I brew in my driveway, so I don't have to worry about spills during the brewing process. However, my son didn't understand how my flow control faucets worked and I lost almost 5 gallons of beer overnight onto my garage's carpeted floor (it was carpeted when we bought it). He thought he had turned the faucet off by just turning the flow control handle and did not close the tap handle. I ended up buying a 5 gallon containment tray and put that under the keezer's faucets just in case. One of these may help.
https://www.amazon.com/Containment-...gallon+containment+tray,industrial,131&sr=1-4
P.S. a few weeks after I got the containment tray, my other son did the same thing.
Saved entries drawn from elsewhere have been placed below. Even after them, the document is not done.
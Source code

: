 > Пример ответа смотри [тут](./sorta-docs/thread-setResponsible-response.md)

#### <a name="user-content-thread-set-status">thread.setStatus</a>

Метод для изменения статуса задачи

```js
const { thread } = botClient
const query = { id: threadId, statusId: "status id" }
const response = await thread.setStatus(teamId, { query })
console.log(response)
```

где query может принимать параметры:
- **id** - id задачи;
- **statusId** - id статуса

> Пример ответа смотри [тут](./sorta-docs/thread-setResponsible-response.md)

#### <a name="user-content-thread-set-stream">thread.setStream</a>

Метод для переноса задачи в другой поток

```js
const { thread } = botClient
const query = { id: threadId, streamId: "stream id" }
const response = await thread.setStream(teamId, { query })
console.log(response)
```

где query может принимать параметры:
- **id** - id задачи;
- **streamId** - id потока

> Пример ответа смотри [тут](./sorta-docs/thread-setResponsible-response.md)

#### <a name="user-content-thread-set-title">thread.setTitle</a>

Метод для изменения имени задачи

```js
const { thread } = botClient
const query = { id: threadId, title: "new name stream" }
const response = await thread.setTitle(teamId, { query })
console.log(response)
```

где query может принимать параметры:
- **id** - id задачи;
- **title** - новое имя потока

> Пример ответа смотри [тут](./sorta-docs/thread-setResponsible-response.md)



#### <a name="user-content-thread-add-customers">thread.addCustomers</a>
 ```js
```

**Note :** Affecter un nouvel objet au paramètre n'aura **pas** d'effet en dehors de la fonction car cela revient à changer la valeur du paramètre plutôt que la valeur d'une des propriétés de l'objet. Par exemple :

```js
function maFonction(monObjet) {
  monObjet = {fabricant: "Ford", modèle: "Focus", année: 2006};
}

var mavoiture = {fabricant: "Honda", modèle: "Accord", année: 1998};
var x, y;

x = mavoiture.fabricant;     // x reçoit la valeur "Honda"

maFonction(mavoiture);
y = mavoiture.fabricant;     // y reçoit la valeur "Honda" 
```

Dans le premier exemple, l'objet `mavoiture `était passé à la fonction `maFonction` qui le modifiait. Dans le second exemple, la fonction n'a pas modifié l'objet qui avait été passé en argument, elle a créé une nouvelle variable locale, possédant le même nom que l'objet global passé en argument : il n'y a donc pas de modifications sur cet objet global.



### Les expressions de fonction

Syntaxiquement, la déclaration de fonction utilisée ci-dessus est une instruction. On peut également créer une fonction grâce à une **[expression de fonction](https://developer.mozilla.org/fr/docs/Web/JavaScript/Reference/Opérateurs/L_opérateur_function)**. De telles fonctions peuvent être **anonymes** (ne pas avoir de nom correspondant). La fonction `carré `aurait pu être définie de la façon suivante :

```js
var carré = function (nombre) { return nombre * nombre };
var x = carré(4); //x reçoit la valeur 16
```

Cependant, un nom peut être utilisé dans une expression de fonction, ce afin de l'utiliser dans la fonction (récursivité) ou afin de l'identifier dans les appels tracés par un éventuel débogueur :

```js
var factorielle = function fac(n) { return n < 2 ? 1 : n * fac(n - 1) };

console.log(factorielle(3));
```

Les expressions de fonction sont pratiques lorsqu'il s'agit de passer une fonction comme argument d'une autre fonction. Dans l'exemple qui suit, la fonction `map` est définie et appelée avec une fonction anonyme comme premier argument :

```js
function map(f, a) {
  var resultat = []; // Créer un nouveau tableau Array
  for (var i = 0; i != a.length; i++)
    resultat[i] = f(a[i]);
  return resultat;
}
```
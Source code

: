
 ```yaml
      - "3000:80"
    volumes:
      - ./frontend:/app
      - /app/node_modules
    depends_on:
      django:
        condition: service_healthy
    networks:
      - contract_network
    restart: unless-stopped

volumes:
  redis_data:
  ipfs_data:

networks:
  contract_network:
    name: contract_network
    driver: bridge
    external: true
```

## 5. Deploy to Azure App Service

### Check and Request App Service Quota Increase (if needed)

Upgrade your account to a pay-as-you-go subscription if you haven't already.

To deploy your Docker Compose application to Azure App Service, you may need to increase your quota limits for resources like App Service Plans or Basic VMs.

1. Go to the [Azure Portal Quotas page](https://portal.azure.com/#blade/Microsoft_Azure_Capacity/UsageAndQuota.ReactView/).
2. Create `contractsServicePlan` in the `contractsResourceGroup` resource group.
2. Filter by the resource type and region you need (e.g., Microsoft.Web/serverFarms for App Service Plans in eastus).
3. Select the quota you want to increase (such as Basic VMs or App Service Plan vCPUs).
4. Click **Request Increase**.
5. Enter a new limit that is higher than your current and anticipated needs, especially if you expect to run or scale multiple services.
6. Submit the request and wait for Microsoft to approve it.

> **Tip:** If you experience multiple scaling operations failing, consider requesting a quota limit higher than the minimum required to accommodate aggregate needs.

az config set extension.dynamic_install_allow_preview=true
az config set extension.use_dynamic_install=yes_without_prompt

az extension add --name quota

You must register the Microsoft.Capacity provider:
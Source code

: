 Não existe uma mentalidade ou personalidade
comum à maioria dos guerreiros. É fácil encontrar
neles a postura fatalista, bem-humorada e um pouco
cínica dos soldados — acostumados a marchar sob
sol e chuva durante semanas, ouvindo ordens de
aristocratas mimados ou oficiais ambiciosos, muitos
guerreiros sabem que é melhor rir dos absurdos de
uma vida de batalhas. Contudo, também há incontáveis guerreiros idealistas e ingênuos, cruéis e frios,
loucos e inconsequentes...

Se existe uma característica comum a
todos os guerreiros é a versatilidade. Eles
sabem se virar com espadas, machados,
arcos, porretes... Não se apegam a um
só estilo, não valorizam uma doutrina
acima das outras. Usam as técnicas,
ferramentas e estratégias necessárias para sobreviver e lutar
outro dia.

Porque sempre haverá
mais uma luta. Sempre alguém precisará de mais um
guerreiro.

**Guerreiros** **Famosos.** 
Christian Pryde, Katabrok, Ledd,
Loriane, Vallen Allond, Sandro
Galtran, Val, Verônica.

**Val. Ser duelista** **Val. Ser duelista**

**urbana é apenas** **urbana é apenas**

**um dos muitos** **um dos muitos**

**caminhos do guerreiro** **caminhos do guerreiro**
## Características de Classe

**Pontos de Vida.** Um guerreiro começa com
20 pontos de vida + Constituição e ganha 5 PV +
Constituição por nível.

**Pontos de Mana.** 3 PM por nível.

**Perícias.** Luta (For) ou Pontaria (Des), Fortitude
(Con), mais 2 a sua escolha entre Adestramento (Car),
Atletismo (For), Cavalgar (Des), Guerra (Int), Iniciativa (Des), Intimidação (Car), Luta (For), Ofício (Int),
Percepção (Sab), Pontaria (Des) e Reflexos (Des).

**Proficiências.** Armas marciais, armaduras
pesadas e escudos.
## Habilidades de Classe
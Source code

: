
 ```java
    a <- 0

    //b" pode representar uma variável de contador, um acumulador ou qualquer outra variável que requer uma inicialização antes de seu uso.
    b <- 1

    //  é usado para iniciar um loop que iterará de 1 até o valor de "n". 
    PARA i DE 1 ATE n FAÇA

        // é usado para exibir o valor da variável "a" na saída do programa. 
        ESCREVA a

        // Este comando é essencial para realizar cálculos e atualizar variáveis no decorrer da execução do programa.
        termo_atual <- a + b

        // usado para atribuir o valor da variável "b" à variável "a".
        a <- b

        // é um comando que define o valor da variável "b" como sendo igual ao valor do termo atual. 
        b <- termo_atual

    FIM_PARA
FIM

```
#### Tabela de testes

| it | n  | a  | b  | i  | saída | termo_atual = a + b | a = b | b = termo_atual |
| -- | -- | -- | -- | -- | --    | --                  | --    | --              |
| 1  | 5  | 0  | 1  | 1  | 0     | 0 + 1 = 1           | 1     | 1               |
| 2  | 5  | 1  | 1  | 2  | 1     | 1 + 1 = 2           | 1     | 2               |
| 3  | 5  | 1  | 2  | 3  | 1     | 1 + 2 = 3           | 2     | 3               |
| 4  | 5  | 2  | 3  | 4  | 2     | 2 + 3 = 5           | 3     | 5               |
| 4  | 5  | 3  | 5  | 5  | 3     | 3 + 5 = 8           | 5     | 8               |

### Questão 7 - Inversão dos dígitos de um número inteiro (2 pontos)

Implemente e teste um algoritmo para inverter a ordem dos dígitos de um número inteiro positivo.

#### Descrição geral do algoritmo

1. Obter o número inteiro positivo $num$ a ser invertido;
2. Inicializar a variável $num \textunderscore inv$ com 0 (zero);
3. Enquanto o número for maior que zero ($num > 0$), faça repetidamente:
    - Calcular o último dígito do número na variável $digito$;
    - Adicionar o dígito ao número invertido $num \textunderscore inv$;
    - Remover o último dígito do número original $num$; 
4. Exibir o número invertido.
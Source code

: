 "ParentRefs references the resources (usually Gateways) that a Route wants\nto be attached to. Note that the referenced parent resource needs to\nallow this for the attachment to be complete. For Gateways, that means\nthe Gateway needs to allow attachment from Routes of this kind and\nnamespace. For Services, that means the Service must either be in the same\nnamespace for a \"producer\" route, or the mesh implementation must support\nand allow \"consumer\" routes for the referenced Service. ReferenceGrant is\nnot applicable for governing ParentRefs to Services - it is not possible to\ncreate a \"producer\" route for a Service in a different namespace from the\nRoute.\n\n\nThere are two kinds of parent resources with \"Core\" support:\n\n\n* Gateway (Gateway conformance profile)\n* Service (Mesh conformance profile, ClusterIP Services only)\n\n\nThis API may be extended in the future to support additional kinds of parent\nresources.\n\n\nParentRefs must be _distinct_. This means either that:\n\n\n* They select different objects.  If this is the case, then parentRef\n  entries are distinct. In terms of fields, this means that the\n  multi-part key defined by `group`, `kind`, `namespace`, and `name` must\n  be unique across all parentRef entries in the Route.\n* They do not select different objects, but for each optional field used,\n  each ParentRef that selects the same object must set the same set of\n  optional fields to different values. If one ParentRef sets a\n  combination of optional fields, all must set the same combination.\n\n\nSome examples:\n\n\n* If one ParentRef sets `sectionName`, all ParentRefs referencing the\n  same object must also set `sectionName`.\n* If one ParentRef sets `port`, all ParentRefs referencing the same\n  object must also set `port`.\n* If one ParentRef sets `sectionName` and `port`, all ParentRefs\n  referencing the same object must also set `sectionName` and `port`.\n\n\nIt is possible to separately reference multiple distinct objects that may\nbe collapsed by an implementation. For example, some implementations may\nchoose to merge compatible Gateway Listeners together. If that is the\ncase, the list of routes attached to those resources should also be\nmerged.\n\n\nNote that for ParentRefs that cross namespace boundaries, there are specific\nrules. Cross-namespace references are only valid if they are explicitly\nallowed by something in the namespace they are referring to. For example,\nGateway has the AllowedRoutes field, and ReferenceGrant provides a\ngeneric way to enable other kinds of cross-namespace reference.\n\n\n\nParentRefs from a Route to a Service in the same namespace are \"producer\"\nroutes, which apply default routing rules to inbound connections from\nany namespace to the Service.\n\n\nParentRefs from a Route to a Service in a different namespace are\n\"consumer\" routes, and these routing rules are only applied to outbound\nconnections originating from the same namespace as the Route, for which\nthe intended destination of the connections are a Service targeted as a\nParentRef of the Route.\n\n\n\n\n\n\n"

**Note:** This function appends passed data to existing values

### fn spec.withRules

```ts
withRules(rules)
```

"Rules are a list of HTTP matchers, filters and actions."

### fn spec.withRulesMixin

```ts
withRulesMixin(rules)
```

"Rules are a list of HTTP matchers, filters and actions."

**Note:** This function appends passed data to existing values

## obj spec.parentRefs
While I lost a few gallons of beer, at least it didn't go onto the carpet and require another carpet cleaning.
 
Purchased a large rubber matt from HD which somewhat contains the spill so I can mop it up. Also doubles to make it easier to walk on concrete.
 
Maybe a tarp or something taped to the floor? I brew in my garage, and I pour sanitizer on the ground around the brewing area before I begin to keep any dust from kicking up and floating around. Learned that from painting cars in a small garage, dirt in paint or clearcoat is not a good look
 
I have electric 3 vessel HERMS and mostly concerned with spilling when moving hoses around with pumps
Me too. My pump sits on a plastic cafeteria tray that catches minor drips. I put my 2-cup measuring cup underneath when changing hoses.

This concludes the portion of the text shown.